» PROVIDED ENTRIES:
- - -
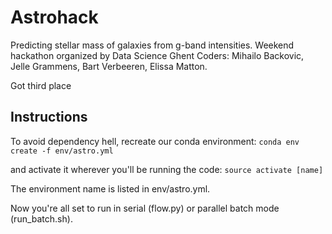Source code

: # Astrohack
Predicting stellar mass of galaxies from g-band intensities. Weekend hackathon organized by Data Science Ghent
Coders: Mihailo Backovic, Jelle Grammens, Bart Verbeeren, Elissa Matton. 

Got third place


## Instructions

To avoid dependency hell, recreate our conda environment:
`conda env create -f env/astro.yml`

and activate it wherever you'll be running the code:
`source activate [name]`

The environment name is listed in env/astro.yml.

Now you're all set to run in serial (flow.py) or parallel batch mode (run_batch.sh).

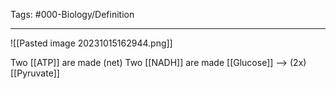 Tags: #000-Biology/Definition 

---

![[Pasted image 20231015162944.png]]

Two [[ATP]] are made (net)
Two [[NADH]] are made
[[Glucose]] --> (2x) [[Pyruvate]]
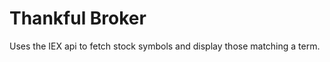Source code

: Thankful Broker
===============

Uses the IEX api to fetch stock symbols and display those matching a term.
- - -
» TASK REQUIREMENTS:
Every line from the one with "Two [[ATP]] are made (net)" through the last line of the data must be copied exactly. Leave the pictures out.

» TASK ANSWER:
Two [[ATP]] are made (net)
Two [[NADH]] are made
[[Glucose]] --> (2x) [[Pyruvate]]
Source code

: Thankful Broker
===============

Uses the IEX api to fetch stock symbols and display those matching a term.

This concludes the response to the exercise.